• INSTRUCTIONS TO FOLLOW: Print the entries below exactly as they appear, from the first line up to and including the line with "1. The Hangman". Do not print any pictures.

[Start of section]

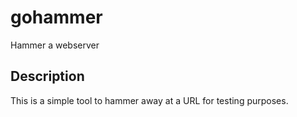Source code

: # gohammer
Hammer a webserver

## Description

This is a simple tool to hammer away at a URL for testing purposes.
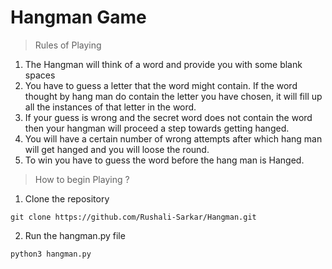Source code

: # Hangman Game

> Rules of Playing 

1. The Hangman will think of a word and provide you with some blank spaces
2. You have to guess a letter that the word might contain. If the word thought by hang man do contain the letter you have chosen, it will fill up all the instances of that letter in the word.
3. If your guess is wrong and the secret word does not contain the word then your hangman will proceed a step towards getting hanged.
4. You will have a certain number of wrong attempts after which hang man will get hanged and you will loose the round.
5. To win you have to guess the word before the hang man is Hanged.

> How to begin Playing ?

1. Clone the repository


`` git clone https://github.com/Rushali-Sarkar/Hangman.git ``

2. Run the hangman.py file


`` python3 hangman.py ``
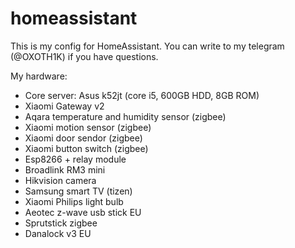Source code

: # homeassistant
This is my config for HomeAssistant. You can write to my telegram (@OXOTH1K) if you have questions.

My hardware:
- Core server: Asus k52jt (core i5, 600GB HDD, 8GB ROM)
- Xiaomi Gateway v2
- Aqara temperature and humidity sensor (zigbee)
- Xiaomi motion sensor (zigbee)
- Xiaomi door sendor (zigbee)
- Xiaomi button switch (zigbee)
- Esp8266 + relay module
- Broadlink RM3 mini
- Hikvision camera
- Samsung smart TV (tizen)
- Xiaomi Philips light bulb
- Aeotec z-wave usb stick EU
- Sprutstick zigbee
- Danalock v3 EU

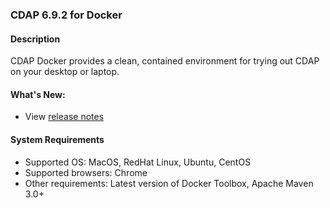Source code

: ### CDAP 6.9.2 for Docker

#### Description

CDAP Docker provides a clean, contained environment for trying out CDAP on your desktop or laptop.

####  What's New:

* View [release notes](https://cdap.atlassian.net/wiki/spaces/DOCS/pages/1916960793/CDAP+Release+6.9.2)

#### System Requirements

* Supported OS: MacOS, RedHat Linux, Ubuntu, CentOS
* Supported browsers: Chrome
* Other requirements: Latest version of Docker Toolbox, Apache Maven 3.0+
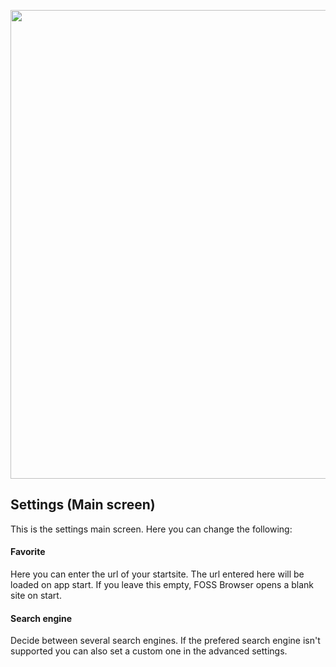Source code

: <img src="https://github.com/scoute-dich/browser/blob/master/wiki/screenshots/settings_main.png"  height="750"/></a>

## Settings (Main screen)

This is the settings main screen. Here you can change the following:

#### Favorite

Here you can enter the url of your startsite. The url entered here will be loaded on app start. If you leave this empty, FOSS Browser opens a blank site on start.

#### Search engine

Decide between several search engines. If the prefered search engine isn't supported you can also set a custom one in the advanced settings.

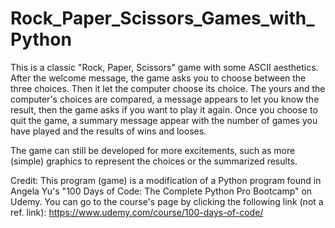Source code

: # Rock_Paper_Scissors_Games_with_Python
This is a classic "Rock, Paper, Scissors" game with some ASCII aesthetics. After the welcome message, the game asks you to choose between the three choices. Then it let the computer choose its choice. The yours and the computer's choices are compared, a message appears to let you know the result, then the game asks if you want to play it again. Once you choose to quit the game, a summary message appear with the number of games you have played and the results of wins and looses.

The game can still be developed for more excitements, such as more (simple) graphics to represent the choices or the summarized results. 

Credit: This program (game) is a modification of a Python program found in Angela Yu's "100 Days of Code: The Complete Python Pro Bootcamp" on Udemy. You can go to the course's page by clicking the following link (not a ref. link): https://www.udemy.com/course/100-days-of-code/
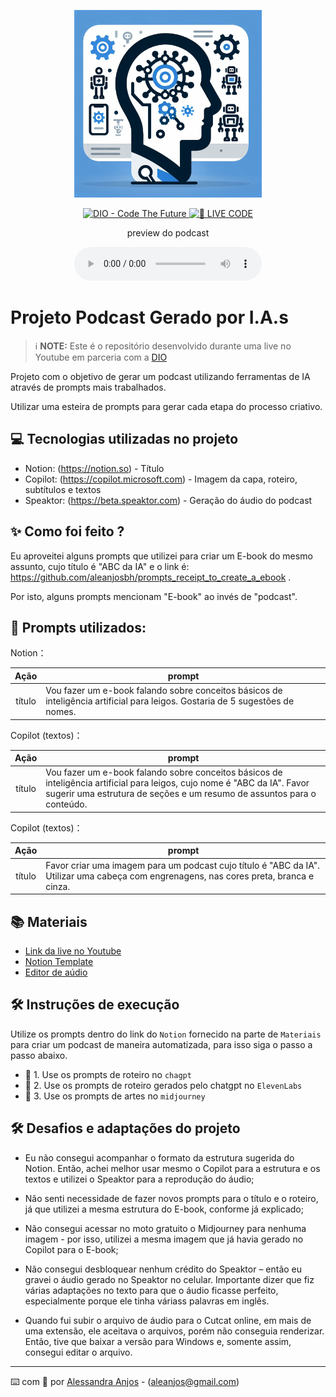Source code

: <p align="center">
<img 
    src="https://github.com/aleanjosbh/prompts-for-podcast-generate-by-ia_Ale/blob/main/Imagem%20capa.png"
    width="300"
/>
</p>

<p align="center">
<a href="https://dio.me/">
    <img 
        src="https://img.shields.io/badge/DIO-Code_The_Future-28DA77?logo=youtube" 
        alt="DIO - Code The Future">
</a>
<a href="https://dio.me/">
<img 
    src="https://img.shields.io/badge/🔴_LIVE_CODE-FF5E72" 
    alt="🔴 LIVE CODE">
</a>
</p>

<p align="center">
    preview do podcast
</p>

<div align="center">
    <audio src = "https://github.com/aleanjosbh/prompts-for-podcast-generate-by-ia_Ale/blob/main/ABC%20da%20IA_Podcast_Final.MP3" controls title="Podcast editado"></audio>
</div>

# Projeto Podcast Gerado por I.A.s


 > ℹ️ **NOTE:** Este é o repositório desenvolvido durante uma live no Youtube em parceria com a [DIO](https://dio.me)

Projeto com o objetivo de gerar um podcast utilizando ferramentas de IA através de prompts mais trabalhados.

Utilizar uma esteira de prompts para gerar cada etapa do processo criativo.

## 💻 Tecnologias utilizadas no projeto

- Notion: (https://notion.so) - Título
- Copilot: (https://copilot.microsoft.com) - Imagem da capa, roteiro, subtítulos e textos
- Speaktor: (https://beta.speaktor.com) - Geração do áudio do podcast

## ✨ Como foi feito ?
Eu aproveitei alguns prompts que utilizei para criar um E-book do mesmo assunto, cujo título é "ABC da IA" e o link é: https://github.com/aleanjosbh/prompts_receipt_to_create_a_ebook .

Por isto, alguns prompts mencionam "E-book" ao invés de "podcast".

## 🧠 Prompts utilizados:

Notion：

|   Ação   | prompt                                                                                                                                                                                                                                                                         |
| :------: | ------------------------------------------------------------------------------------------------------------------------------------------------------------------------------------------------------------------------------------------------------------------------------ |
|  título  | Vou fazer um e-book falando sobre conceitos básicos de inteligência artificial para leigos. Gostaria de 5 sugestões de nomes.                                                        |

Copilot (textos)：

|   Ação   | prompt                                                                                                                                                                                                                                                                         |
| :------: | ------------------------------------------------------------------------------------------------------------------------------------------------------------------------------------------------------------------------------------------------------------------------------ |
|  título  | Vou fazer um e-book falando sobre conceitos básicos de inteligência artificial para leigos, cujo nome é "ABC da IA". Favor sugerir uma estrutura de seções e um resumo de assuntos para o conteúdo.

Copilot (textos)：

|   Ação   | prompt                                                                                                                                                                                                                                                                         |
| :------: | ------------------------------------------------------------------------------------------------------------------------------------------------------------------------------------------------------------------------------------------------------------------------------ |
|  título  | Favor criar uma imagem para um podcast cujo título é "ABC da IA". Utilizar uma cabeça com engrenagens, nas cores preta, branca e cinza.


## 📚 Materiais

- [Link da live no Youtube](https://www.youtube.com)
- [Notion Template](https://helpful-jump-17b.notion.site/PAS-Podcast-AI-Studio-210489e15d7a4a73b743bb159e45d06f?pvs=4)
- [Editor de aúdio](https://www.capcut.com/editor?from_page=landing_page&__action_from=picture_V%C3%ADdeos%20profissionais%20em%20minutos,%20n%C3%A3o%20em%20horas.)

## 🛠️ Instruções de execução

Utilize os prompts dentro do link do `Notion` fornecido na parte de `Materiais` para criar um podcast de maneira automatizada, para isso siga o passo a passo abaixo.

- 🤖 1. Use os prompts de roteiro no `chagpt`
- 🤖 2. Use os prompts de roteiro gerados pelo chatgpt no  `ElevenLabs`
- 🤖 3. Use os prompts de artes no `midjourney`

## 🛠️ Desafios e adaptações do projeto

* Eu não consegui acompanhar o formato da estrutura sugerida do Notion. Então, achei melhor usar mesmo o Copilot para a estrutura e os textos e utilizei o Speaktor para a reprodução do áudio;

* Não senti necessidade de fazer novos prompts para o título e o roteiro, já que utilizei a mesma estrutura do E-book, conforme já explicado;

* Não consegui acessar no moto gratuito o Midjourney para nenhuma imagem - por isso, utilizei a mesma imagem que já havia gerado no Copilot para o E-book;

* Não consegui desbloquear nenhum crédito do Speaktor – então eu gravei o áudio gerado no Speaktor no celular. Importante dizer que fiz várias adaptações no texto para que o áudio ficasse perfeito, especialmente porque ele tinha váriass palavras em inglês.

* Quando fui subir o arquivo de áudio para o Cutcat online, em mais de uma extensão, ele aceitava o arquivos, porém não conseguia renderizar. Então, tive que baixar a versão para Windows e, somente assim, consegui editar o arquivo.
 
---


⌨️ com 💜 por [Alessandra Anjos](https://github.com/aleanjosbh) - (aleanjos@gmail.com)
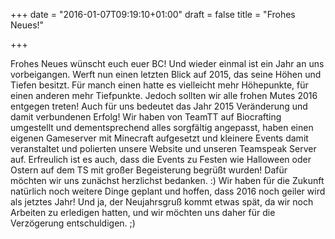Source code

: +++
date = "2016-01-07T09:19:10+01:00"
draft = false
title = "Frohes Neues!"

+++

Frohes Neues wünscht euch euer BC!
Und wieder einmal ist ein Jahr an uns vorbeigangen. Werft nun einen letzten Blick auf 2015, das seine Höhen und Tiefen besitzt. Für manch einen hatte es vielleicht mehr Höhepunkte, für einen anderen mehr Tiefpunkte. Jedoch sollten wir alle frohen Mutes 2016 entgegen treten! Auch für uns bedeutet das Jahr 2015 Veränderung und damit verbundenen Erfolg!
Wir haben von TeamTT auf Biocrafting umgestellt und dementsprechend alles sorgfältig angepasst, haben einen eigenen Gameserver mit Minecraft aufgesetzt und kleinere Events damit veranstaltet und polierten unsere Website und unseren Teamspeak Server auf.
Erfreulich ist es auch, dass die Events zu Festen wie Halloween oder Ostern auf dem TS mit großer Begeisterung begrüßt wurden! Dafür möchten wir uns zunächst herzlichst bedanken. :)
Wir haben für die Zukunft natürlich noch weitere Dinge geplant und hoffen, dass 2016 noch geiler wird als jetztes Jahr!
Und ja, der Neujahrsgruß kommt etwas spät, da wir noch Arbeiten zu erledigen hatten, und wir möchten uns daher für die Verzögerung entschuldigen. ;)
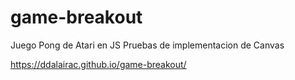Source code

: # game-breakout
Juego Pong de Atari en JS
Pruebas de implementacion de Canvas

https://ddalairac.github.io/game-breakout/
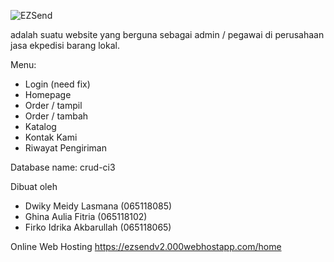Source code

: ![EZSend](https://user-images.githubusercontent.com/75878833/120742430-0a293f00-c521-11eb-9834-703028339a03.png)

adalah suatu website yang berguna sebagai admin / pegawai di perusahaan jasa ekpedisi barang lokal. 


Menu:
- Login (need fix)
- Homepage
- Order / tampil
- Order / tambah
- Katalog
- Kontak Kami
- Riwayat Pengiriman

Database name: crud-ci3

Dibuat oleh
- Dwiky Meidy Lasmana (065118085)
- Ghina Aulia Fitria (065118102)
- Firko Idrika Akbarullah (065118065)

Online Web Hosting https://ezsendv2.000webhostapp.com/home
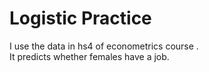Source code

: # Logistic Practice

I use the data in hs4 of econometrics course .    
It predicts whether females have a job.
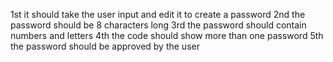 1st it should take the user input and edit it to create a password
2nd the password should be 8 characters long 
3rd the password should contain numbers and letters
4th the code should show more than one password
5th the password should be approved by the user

[End of section]

• RESULT OF THE TASK:
Source code

: # gohammer
Hammer a webserver

## Description

This is a simple tool to hammer away at a URL for testing purposes.
Source code

: # Hangman Game

> Rules of Playing 

1. The Hangman will think of a word and provide you with some blank spaces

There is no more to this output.